И вот, как бы в ответ на совершенный нами подвиг смирения и добра, вечером того же дня произошло чудо.

Старосмыслов получил прогоны…

Он получил их при любезном письме от самого Пафнутьева, который, в согласность с полученными начальственными предписаниями, просил забыть его недавние консервативные неистовства и иметь в виду одно: что отныне на всем лице России не найдется более надежного либерала, как он, Пафнутьев. Но в иллюзии все-таки убеждал не верить.

Одним словом, как-то так случилось, что не Старосмыслову пришлось раскаиваться, а раскаялся сам Пафнутьев.

Я считаю излишним описывать радостный переполох, который это известие произвело в нашей маленькой колонии. Но для меня лично к этой радости примешивалась и частичка горя, потому что на другой же день и Блохины и Старосмысловы уехали обратно в Россию. И я опять остался один на один с мучительною думою: кого-то еще пошлет бог, кто поможет мне размыкать одиночество среди этой битком набитой людьми пустыни…

VI

Главное, чего русский гулящий человек должен всего больше опасаться за границей, – это одиночества и в особенности продолжительного. Одиночество дает человеку поблажку мыслить – вот в чем беда. Мыслить, то есть припоминать, ставить вопросы, а буде не пропала совесть, то чувствовать и уколы стыда. Так что в результате непременно получится какое-то гложущее уныние. Это уныние приведет к нулю всю работу мысли; оно парализирует возможные решения, заслонит возможные перспективы и будет лишь безнадежно раздражать до тех пор, покуда счастливый случай не подвернет под руку Краснохолмского купца или всероссийского бесшабашного советника. Или, говоря другими словами, покуда пустяки и праздное мелькание вновь не займут той первенствующей роли, которая, по преданию, им принадлежит.

Но для того, чтобы сделать мою мысль по возможности ясною, считаю нелишним сказать несколько слов о пустяках.

В среде, где нет ни подлинного дела, ни подлинной уверенности в завтрашнем дне, пустяки играют громадную роль. Это единственный ресурс, к которому прибегает человек, чтоб не задохнуться окончательно, и в то же время это легчайшая форма жизни, так как все проявления ее заключаются в непрерывном маятном движении от одного предмета к другому, без плана, без очереди, по мере того как они сами собой выплывают из бездны случайностей!

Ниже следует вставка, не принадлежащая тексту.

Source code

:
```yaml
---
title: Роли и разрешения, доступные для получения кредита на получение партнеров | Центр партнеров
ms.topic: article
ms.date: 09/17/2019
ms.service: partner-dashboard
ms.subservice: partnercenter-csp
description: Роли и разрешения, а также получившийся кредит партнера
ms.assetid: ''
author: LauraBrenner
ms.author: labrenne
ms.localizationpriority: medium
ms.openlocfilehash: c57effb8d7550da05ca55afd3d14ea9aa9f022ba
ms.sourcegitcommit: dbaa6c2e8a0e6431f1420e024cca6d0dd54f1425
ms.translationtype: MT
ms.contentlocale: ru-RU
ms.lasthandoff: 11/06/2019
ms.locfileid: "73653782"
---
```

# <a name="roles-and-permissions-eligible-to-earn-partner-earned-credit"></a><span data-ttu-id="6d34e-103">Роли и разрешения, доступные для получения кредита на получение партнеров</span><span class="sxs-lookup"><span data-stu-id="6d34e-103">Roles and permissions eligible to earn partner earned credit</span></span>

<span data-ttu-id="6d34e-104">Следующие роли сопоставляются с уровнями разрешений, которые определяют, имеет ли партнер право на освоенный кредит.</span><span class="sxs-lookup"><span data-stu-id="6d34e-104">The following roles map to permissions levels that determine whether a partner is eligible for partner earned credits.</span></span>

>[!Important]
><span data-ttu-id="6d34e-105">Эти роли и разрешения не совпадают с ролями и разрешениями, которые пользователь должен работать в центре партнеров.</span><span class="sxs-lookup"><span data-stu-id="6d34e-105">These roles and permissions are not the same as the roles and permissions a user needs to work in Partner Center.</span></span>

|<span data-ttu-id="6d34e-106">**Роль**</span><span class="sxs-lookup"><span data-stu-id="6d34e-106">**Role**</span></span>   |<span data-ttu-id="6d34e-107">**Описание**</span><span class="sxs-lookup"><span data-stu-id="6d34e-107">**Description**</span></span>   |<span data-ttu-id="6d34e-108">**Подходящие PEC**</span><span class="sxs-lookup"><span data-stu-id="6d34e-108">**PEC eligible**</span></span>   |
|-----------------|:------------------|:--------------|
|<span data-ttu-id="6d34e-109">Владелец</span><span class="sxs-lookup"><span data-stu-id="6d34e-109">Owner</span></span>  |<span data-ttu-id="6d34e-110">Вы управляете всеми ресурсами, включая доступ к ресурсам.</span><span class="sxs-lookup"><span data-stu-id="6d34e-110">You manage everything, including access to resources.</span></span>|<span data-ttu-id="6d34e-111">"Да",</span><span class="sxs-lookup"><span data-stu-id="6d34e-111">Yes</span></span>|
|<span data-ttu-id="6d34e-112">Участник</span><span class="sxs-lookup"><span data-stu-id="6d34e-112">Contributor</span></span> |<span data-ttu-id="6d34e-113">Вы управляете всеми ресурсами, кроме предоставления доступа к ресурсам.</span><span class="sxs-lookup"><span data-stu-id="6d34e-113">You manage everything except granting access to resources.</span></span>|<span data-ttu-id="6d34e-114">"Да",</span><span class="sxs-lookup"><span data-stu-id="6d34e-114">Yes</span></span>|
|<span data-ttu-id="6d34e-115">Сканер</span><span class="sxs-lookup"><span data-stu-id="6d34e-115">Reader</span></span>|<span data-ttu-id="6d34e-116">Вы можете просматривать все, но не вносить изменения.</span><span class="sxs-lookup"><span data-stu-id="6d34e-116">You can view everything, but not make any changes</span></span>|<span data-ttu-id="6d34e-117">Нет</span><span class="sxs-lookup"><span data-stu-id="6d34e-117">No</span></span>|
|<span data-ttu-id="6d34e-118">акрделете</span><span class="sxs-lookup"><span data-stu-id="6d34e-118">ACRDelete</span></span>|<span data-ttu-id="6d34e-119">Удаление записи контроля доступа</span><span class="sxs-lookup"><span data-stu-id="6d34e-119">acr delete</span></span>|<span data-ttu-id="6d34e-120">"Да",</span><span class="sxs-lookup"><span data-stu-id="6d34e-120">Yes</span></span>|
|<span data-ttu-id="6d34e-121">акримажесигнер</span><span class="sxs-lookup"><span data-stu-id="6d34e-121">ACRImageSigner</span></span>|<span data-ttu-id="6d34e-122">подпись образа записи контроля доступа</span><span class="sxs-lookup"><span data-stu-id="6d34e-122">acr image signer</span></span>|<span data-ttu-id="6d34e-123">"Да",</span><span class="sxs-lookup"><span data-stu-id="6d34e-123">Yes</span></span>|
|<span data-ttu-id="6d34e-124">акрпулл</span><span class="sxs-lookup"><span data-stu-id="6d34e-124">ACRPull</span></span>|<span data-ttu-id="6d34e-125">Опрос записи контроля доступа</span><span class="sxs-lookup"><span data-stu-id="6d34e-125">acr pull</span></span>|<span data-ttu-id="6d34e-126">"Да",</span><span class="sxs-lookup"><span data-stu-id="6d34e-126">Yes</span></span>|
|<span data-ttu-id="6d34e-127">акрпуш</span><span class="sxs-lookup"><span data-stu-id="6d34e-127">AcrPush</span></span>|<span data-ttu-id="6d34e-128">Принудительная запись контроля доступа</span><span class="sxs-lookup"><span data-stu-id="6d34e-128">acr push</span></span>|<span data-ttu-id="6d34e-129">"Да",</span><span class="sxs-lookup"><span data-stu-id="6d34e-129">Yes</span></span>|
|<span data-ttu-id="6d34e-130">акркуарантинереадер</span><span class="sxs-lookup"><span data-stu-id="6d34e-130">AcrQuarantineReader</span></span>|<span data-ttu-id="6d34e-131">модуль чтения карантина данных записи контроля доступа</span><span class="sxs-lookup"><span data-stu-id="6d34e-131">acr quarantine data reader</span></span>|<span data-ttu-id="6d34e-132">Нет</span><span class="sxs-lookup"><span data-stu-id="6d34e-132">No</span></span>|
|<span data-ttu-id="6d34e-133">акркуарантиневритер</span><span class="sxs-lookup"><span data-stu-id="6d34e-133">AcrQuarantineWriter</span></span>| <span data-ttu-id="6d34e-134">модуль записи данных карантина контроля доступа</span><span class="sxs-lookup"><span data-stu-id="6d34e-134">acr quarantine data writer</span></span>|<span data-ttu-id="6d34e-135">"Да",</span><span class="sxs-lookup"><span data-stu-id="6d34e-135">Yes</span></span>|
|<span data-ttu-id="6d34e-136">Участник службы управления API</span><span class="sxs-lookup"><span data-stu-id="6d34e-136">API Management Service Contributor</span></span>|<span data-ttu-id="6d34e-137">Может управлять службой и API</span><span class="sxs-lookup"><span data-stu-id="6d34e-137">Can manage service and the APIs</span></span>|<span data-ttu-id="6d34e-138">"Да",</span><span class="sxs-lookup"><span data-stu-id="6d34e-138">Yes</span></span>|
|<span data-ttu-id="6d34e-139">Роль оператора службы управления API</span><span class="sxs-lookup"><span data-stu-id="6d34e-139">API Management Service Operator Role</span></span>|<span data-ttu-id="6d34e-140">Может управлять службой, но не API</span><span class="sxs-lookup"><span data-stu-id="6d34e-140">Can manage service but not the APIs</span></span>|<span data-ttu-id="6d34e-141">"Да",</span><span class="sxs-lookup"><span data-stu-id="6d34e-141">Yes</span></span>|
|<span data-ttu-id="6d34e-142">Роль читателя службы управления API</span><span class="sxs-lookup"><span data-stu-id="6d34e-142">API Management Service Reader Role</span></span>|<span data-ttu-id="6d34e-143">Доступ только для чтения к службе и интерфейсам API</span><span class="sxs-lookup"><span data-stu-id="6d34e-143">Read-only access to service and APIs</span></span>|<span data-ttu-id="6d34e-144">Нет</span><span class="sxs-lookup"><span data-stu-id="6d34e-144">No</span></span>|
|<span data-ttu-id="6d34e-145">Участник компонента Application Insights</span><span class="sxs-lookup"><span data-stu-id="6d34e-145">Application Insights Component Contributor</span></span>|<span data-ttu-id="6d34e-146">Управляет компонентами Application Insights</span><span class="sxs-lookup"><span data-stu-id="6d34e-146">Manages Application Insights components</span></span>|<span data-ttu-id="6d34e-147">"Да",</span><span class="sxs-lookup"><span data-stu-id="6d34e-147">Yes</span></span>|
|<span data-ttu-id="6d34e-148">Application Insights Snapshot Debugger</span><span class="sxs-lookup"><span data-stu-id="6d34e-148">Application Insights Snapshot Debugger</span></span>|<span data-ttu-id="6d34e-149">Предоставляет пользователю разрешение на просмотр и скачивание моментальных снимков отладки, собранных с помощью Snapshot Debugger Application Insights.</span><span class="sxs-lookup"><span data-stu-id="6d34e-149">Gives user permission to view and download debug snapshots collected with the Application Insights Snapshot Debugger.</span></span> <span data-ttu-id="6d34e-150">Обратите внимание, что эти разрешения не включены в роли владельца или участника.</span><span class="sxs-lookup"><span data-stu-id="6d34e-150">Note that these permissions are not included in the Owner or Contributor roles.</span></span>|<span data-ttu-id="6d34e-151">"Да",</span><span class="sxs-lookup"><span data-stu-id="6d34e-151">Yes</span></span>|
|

Предаваясь этому движению, человек совершает простую обрядность, не только не требующую помощи мыслящей силы, но даже идущую прямо для мысли. Подавленная, целой массой случайных подробностей, мысль прячется, глохнет, а ежели, от времени до времени, и настают для нее минуты пробуждения, то она не помогает, не выводит на дорогу, а только мучительно раздражает. Она ставит вопросы, взбудораживает совесть, но в то же время постыдно ослабевает перед всякой серьезней работой разъяснения. Вопросы остаются обнаженными, в том зачаточном виде, в каком они возникли; совесть бесконечно ноет – только и всего. Даже компромиссов не является, на которых, хоть с грехом пополам, можно было бы примириться. Одно желание: уйти, забыть, на все махнуть рукой…

Повторяю: при таких условиях одиночество лишает человека последнего ресурса, который дает ему возможность заявлять о своей живучести. Потребность усчитать самого себя, которая при этом является, приводит за собой не работу мысли в прямом значении этого слова, а лишь безнадежное вращение в пустоте, вращение, сопровождаемое всякого рода трусостями, отступничествами, малодушиями.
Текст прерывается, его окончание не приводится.